For a semi-final of rugby’s premier club tournament, and a match featuring a team from the home city, the lack of atmosphere and paying customers was an embarrassment. Twickenham has a capacity of 82,000, but the upper and middle tiers stood solemnly empty.
One columnist blamed the lack of fan appeal of Saracens, as their pragmatic decision to build a stadium holding just 10,000 ostensibly showed. However, when Saracens have played the occasional game at Wembley they have consistently attracted crowds around the 40,000 mark. So we must assume the majority of these were “non-core” fans attracted by the prospect of a day out watching live sport.

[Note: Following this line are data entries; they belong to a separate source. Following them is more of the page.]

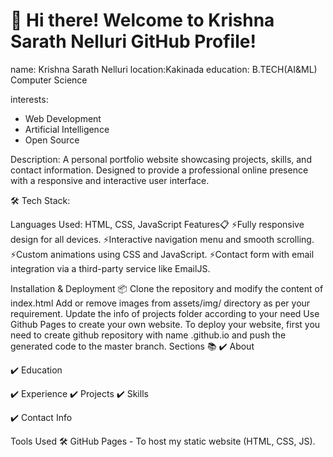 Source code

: # 👋 Hi there! Welcome to Krishna Sarath Nelluri GitHub Profile!

name: Krishna Sarath Nelluri
location:Kakinada
education: B.TECH(AI&ML) Computer Science 

interests:
  - Web Development
  - Artificial Intelligence
  - Open Source


Description:
A personal portfolio website showcasing projects, skills, and contact information. Designed to provide a professional online presence with a responsive and interactive user interface.

🛠️ Tech Stack:

Languages Used: HTML, CSS, JavaScript
Features📋
⚡️Fully responsive design for all devices.
⚡️Interactive navigation menu and smooth scrolling.
⚡️Custom animations using CSS and JavaScript.
⚡️Contact form with email integration via a third-party service like EmailJS.





Installation & Deployment 📦
Clone the repository and modify the content of index.html
Add or remove images from assets/img/ directory as per your requirement.
Update the info of projects folder according to your need
Use Github Pages to create your own website.
To deploy your website, first you need to create github repository with name <your-github-username>.github.io and push the generated code to the master branch.
Sections 📚
✔️ About

✔️ Education

✔️ Experience
✔️ Projects
✔️ Skills

✔️ Contact Info

Tools Used 🛠️
GitHub Pages - To host my static website (HTML, CSS, JS).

One of the attractions must have been that tickets were offered at a much cheaper rate than normal. I speak as someone who was looking forward to a trip to Twickenham to see Sarries play Toulon, but when I was asked to pay £35 to sit behind the posts watching the game on T.V. was a much more attractive proposition.
Saracens chief executive Edward Griffiths refused to lay the blame at ERC’s door, even though it was they who had set the ticket prices. Reading between the lines however, it was plain that if Saracens had had control over prices they would have been a lot more flexible and innovative when it came to filling seats. After all this is a club with a proud history of marketing innovation.
Derek McGrath, the chief executive if European Rugby Cup Ltd, had specifically rejected calls for discounted tickets to be made available, and insisted over-pricing was not to blame.
However, Griffiths also said that there is “probably” something inherently wrong with a competition for clubs being run by unions, and this points to the wider issue where English and French clubs have been at loggerheads with ERC for almost a year over the future format of the tournament and, crucially, who should be allowed to run it.